This gives an added advantage that if two or more copies of the same file are stored in the repository, Git will store only one file internally.

The next level object is a tree. These can be thought of as folders or directories. Finally, this brings us to the most important object: the commit. Commits can be thought of as snapshots. The major difference between Git and any other tool is the way Git thinks about its data. Conceptually, most other systems store information as a list of file-based changes. Tools consider the information they keep as a set of files and the changes made to each file over time.

(Image showing data storage in case of normal control system) In contrast, Git thinks of its data more like a set of snapshots of a mini file system. Every time you commit, or save the state of your project in Git, it basically takes a picture of what all your files look like at that moment and stores a reference to that snapshot.

Git stores data as:

(Image showing data storage in case of Git)

This is an important difference between Git and all other tools. It makes Git reconsider almost every aspect of version control that most other systems copied from the previous generation.

Tracking the changes made to the code

Git uses directed acyclic graph to store its history. Each commit in Git can have multiple or single parent commits. This info about the ancestors is stored with each commit. Here we can have nonlinear history. That means a commit can have multiple parent commits on which the child commit depends. Below example shows 3-way merge that has 3 parents:



The history of a file is linked all the way up its directory structure to the root directory, which is then linked to a commit node. This commit node, in turn, can have one or more parents. When merging multiple branches we are merging the contents in a DAG. This allows Git to determine common ancestors.

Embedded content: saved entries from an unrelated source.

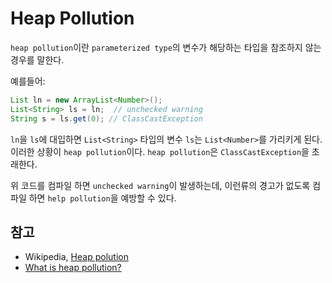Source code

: # Heap Pollution

`heap pollution`이란 `parameterized type`의 변수가 해당하는 타입을 참조하지 않는 경우를 말한다.

예를들어:

```java
List ln = new ArrayList<Number>();
List<String> ls = ln;  // unchecked warning
String s = ls.get(0); // ClassCastException
```

`ln`을 `ls`에 대입하면 `List<String>` 타입의 변수 `ls`는 `List<Number>`를 가리키게 된다. 이러한 상황이 `heap pollution`이다. `heap pollution`은  `ClassCastException`을 초래한다.

위 코드를 컴파일 하면 `unchecked warning`이 발생하는데, 이런류의 경고가 없도록 컴파일 하면 `help pollution`을 예방할 수 있다.

## 참고

- Wikipedia, [Heap polution](https://en.wikipedia.org/wiki/Heap_pollution)
- [What is heap pollution?](http://www.angelikalanger.com/GenericsFAQ/FAQSections/TechnicalDetails.html#Topic2)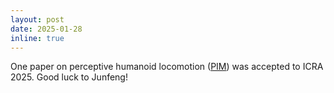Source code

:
 ```yaml
---
layout: post
date: 2025-01-28
inline: true
---
```


One paper on perceptive humanoid locomotion ([PIM](https://junfeng-long.github.io/PIM/)) was accepted to ICRA 2025. Good luck to Junfeng!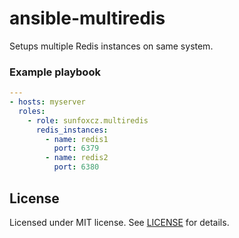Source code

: # ansible-multiredis

Setups multiple Redis instances on same system.

### Example playbook
```yaml
---
- hosts: myserver
  roles:
    - role: sunfoxcz.multiredis
      redis_instances:
        - name: redis1
          port: 6379
        - name: redis2
          port: 6380
```

## License

Licensed under MIT license. See [LICENSE](LICENSE.md) for details.
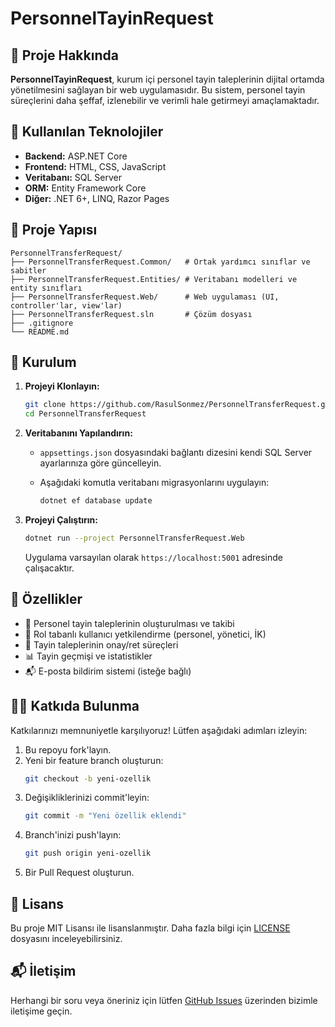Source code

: # PersonnelTayinRequest

## 📌 Proje Hakkında

**PersonnelTayinRequest**, kurum içi personel tayin taleplerinin dijital ortamda yönetilmesini sağlayan bir web uygulamasıdır. Bu sistem, personel tayin süreçlerini daha şeffaf, izlenebilir ve verimli hale getirmeyi amaçlamaktadır.

## 🧰 Kullanılan Teknolojiler

- **Backend:** ASP.NET Core
- **Frontend:** HTML, CSS, JavaScript
- **Veritabanı:** SQL Server
- **ORM:** Entity Framework Core
- **Diğer:** .NET 6+, LINQ, Razor Pages

## 📁 Proje Yapısı

```
PersonnelTransferRequest/
├── PersonnelTransferRequest.Common/   # Ortak yardımcı sınıflar ve sabitler
├── PersonnelTransferRequest.Entities/ # Veritabanı modelleri ve entity sınıfları
├── PersonnelTransferRequest.Web/      # Web uygulaması (UI, controller'lar, view'lar)
├── PersonnelTransferRequest.sln       # Çözüm dosyası
├── .gitignore
└── README.md
```

## 🚀 Kurulum

1. **Projeyi Klonlayın:**

   ```bash
   git clone https://github.com/RasulSonmez/PersonnelTransferRequest.git
   cd PersonnelTransferRequest
   ```

2. **Veritabanını Yapılandırın:**

   - `appsettings.json` dosyasındaki bağlantı dizesini kendi SQL Server ayarlarınıza göre güncelleyin.
   - Aşağıdaki komutla veritabanı migrasyonlarını uygulayın:

     ```bash
     dotnet ef database update
     ```

3. **Projeyi Çalıştırın:**

   ```bash
   dotnet run --project PersonnelTransferRequest.Web
   ```

   Uygulama varsayılan olarak `https://localhost:5001` adresinde çalışacaktır.

## 🧪 Özellikler

- 📝 Personel tayin taleplerinin oluşturulması ve takibi
- 🔐 Rol tabanlı kullanıcı yetkilendirme (personel, yönetici, İK)
- 📄 Tayin taleplerinin onay/ret süreçleri
- 📊 Tayin geçmişi ve istatistikler
- 📬 E-posta bildirim sistemi (isteğe bağlı)

## 🧑‍💻 Katkıda Bulunma

Katkılarınızı memnuniyetle karşılıyoruz! Lütfen aşağıdaki adımları izleyin:

1. Bu repoyu fork'layın.
2. Yeni bir feature branch oluşturun:
   ```bash
   git checkout -b yeni-ozellik
   ```
3. Değişikliklerinizi commit'leyin:
   ```bash
   git commit -m "Yeni özellik eklendi"
   ```
4. Branch'inizi push'layın:
   ```bash
   git push origin yeni-ozellik
   ```
5. Bir Pull Request oluşturun.

## 📄 Lisans

Bu proje MIT Lisansı ile lisanslanmıştır. Daha fazla bilgi için [LICENSE](LICENSE) dosyasını inceleyebilirsiniz.

## 📬 İletişim

Herhangi bir soru veya öneriniz için lütfen [GitHub Issues](https://github.com/RasulSonmez/PersonnelTransferRequest/issues) üzerinden bizimle iletişime geçin.
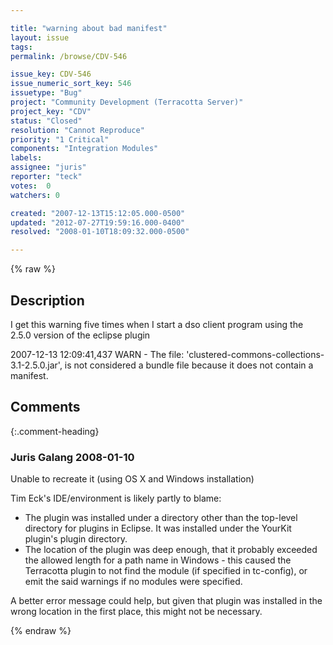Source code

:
 ```yaml
---

title: "warning about bad manifest"
layout: issue
tags: 
permalink: /browse/CDV-546

issue_key: CDV-546
issue_numeric_sort_key: 546
issuetype: "Bug"
project: "Community Development (Terracotta Server)"
project_key: "CDV"
status: "Closed"
resolution: "Cannot Reproduce"
priority: "1 Critical"
components: "Integration Modules"
labels: 
assignee: "juris"
reporter: "teck"
votes:  0
watchers: 0

created: "2007-12-13T15:12:05.000-0500"
updated: "2012-07-27T19:59:16.000-0400"
resolved: "2008-01-10T18:09:32.000-0500"

---
```




{% raw %}



## Description

<div markdown="1" class="description">

I get this warning five times when I start a dso client program using the 2.5.0 version of the eclipse plugin

2007-12-13 12:09:41,437 WARN - The file: 'clustered-commons-collections-3.1-2.5.0.jar', is not considered a bundle file because it does not contain a manifest.


</div>

## Comments


{:.comment-heading}
### **Juris Galang** <span class="date">2008-01-10</span>

<div markdown="1" class="comment">

Unable to recreate it (using OS X and Windows installation)

Tim Eck's IDE/environment is likely partly to blame:
- The plugin was installed under a directory other than the top-level directory for plugins in Eclipse. 
   It was installed under the YourKit plugin's plugin directory.
- The location of the plugin was deep enough, that it probably exceeded the allowed length for a path name in Windows - this caused the Terracotta plugin to not find the module (if specified in tc-config), or emit the said warnings if no modules were specified.

A better error message could help, but  given that plugin was installed in the wrong location in the first place, this might not be necessary.

</div>



{% endraw %}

Synchronizing all the developers for the latest code

In Git, when a developer makes the same modification to the equivalent file in the local Git code, the change will be recorded locally first, then they can "push" the commits to the other users who are working on the same project. The content changes are stored identically for each Git repository that the commit exists in. Upon the local commit, the local Git repository will create a new object representing a file for the changed file. For each directory above the changed file, a new tree object is created with a new identifier. A DAG is created starting from the newly created root tree object pointing to the files and referencing the newly created blob in place of that file's previous blob object in the previous tree hierarchy. At this point the commit is still local to the current Git code on developer’s local device. When he "pushes" the commit to a publicly accessible Git repository this commit gets sent to that repository. After the public repository verifies that the commit can apply to the branch, the same objects are stored in the public repository as were originally created in the local Git repository.

Tools available for Git

Git provides many command line and UI tools for most of the platforms. All these tools are based on Git core toolkit. Git toolkit is divided into 2 parts: plumbing and porcelain. Plumbing contains two level commands that enable basic content tracking and modification of directed acyclic graphs. Procelain contains the more commonly used commands which are used to maintain repositories and communicating with other developers. Work is in progress for improving the toolkit design and making it faster.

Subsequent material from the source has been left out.